LISTED RECORDS:
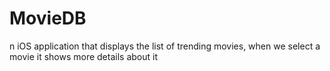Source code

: # MovieDB
n iOS application that displays the list of trending movies, when we select a movie it shows more details about it
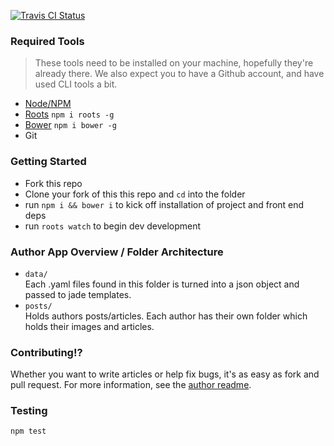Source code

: [![Travis CI Status](https://travis-ci.org/intel-android/androidhub.svg?branch=master)](https://travis-ci.org/intel-android/androidhub)

### Required Tools
> These tools need to be installed on your machine, hopefully they're already there. We also expect you to have a Github account, and have used CLI tools a bit.

- [Node/NPM](https://nodejs.org/)
- [Roots](http://roots.cx/) `npm i roots -g`
- [Bower](http://bower.io/) `npm i bower -g`
- Git

### Getting Started
- Fork this repo
- Clone your fork of this this repo and `cd` into the folder
- run `npm i && bower i` to kick off installation of project and front end deps
- run `roots watch` to begin dev development

### Author App Overview / Folder Architecture
- `data/`  
Each .yaml files found in this folder is turned into a json object and passed to jade templates.
- `posts/`  
Holds authors posts/articles. Each author has their own folder which holds their images and articles.

### Contributing!?
Whether you want to write articles or help fix bugs, it's as easy as fork and pull request. For more information, see the [author readme](https://github.com/intel-android/androidhub/blob/master/authors_readme.md).

### Testing
`npm test`
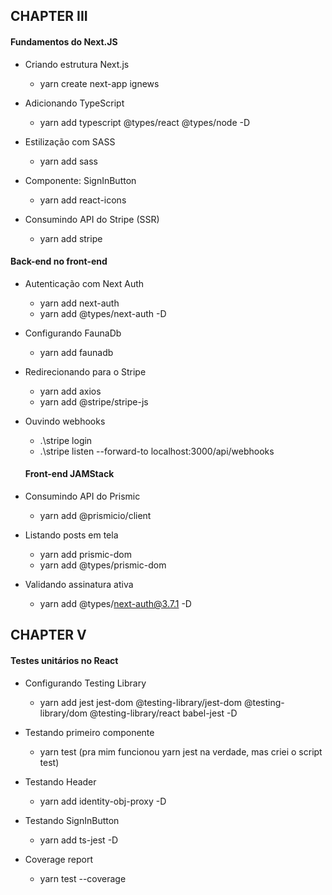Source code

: ## CHAPTER III

#### Fundamentos do Next.JS

- Criando estrutura Next.js

  - yarn create next-app ignews

- Adicionando TypeScript

  - yarn add typescript @types/react @types/node -D

- Estilização com SASS

  - yarn add sass

- Componente: SignInButton

  - yarn add react-icons

- Consumindo API do Stripe (SSR)

  - yarn add stripe

#### Back-end no front-end

- Autenticação com Next Auth

  - yarn add next-auth
  - yarn add @types/next-auth -D

- Configurando FaunaDb

  - yarn add faunadb

- Redirecionando para o Stripe

  - yarn add axios
  - yarn add @stripe/stripe-js

- Ouvindo webhooks

  - .\stripe login
  - .\stripe listen --forward-to localhost:3000/api/webhooks

  #### Front-end JAMStack

- Consumindo API do Prismic

  - yarn add @prismicio/client

- Listando posts em tela

  - yarn add prismic-dom
  - yarn add @types/prismic-dom

- Validando assinatura ativa

  - yarn add @types/next-auth@3.7.1 -D

## CHAPTER V

#### Testes unitários no React

- Configurando Testing Library

  - yarn add jest jest-dom @testing-library/jest-dom @testing-library/dom @testing-library/react babel-jest -D

- Testando primeiro componente

  - yarn test (pra mim funcionou yarn jest na verdade, mas criei o script test)

- Testando Header

  - yarn add identity-obj-proxy -D

- Testando SignInButton

  - yarn add ts-jest -D

- Coverage report

  - yarn test --coverage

TASK GOAL: Look above for the line containing "- yarn add jest". Return it and each line after it exactly, through the last line, and nothing more.

RESPONSE AREA:
  - yarn add jest jest-dom @testing-library/jest-dom @testing-library/dom @testing-library/react babel-jest -D

- Testando primeiro componente

  - yarn test (pra mim funcionou yarn jest na verdade, mas criei o script test)

- Testando Header

  - yarn add identity-obj-proxy -D

- Testando SignInButton

  - yarn add ts-jest -D

- Coverage report

  - yarn test --coverage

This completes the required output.